On October 4th, Kaitlin Maile successfully defended her PhD, entitled Dynamic architectural optimization of artificial neural networks (abstract below). Kaitlin was my first PhD student to defend, and I was very lucky to have been able to advise her. Kaitlin and I started collaborating during her Master’s, when she decided to come to Toulouse to work with me on bio-inspired methods for learning. She has an intense drive to push neural networks to perform better and more like the human brain, which they’re still behind in many ways. She applied this idea to networks of all scales, from toy MLPs to giant transformer models, showing how ANNs can be more plastic while learning, as they are in the human brain. In a time when companies are spending so much money and energy on training new models from scratch, her work on growing models couldn’t be more relevant; I’m sure she’ll go on to do great things!

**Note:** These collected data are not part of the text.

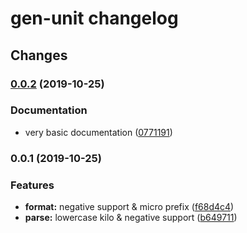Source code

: # gen-unit changelog

## Changes

### [0.0.2](https://github.com/manferlo81/gen-unit/compare/v0.0.1...v0.0.2) (2019-10-25)


### Documentation

* very basic documentation ([0771191](https://github.com/manferlo81/gen-unit/commit/077119188767ad2d9ee0d1458519f2bb1bae7a88))

### 0.0.1 (2019-10-25)


### Features

* **format:** negative support & micro prefix ([f68d4c4](https://github.com/manferlo81/gen-unit/commit/f68d4c49e51a5b1d308007ce10fb79ef65da8eda))
* **parse:** lowercase kilo & negative support ([b649711](https://github.com/manferlo81/gen-unit/commit/b6497110fe2d9c5b7584e4f00a56d7efbca092a8))
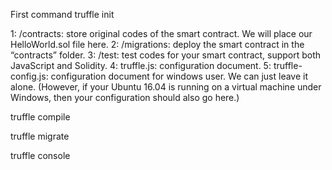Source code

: 
First command
truffle init


1: /contracts: store original codes of the smart contract. We will place our HelloWorld.sol file here.
2: /migrations: deploy the smart contract in the “contracts” folder.
3: /test: test codes for your smart contract, support both JavaScript and Solidity.
4: truffle.js: configuration document.
5: truffle-config.js: configuration document for windows user. We can just leave it alone. (However, if your Ubuntu 16.04 is running on a virtual machine under Windows, then your configuration should also go here.)


truffle compile

truffle migrate

truffle console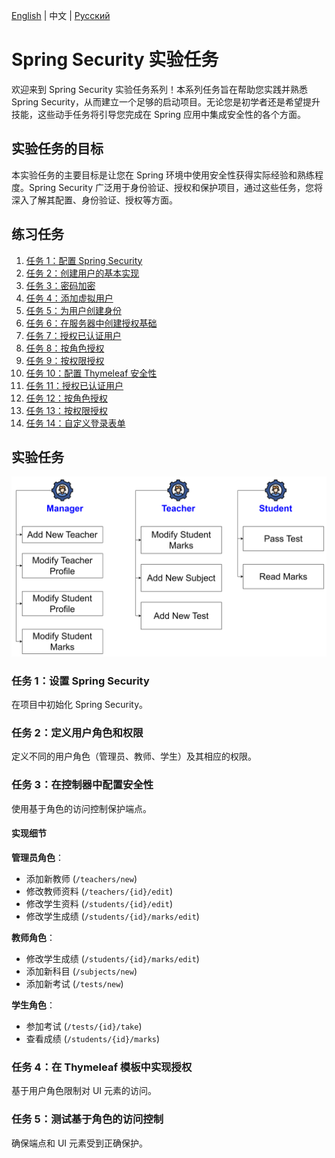[English](../../en/springsecurity/lab-work.md) | 中文 | [Русский](../../ru/springsecurity/lab-work.md)

# Spring Security 实验任务

欢迎来到 Spring Security 实验任务系列！本系列任务旨在帮助您实践并熟悉 Spring Security，从而建立一个足够的启动项目。无论您是初学者还是希望提升技能，这些动手任务将引导您完成在 Spring 应用中集成安全性的各个方面。

## 实验任务的目标

本实验任务的主要目标是让您在 Spring 环境中使用安全性获得实际经验和熟练程度。Spring Security 广泛用于身份验证、授权和保护项目，通过这些任务，您将深入了解其配置、身份验证、授权等方面。

## 练习任务 <a name="practice-tasks"></a>

1. [任务 1：配置 Spring Security](practice/configure-spring-security.md)
2. [任务 2：创建用户的基本实现](practice/base-implementation-user.md)
3. [任务 3：密码加密](practice/password-encryption.md)
4. [任务 4：添加虚拟用户](practice/add-dummy-users.md)
5. [任务 5：为用户创建身份](practice/create-identity-to-users.md)
6. [任务 6：在服务器中创建授权基础](practice/setup-server-authorization.md)
7. [任务 7：授权已认证用户](practice/authorize-server-authenticated.md)
8. [任务 8：按角色授权](practice/authorize-server-role.md)
9. [任务 9：按权限授权](practice/authorize-server-authority.md)
10. [任务 10：配置 Thymeleaf 安全性](practice/configure-thymeleaf-security.md)
11. [任务 11：授权已认证用户](practice/authorize-client-authenticated.md)
12. [任务 12：按角色授权](practice/authorize-client-role.md)
13. [任务 13：按权限授权](practice/authorize-client-authority.md)
14. [任务 14：自定义登录表单](practice/custom-login-form.md)

## 实验任务 <a name="lab-work-tasks"></a>

![img.png](../../srcs/springsecurity/task.png)

### 任务 1：设置 Spring Security
在项目中初始化 Spring Security。

### 任务 2：定义用户角色和权限
定义不同的用户角色（管理员、教师、学生）及其相应的权限。

### 任务 3：在控制器中配置安全性
使用基于角色的访问控制保护端点。

#### 实现细节
**管理员角色**：
- 添加新教师 (`/teachers/new`)
- 修改教师资料 (`/teachers/{id}/edit`)
- 修改学生资料 (`/students/{id}/edit`)
- 修改学生成绩 (`/students/{id}/marks/edit`)

**教师角色**：
- 修改学生成绩 (`/students/{id}/marks/edit`)
- 添加新科目 (`/subjects/new`)
- 添加新考试 (`/tests/new`)

**学生角色**：
- 参加考试 (`/tests/{id}/take`)
- 查看成绩 (`/students/{id}/marks`)

### 任务 4：在 Thymeleaf 模板中实现授权
基于用户角色限制对 UI 元素的访问。

### 任务 5：测试基于角色的访问控制
确保端点和 UI 元素受到正确保护。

Dynamic architectural optimization of artificial neural networks
Artificial neural networks have fundamentally redefined the way data are analyzed and opened new artificial intelligence possibilities through the field of deep learning. Despite this progress, artificial neural networks still have many limitations that are not seen in biological neural networks such as catastrophic forgetting and extreme specialization. The idea of this project is to apply the learning principles observed in biological neurons to artificial neural networks, including synaptic plasticity and structural learning. The aim is that this will allow neural networks to adapt their structure and learning to specific tasks and to learn continuously without forgetting prior knowledge. The specific objective of this project is to improve reinforcement learning methods, but this fundamental work on artificial neural network learning has potential in all application areas where artificial neural networks are currently applied and could lead to further applications.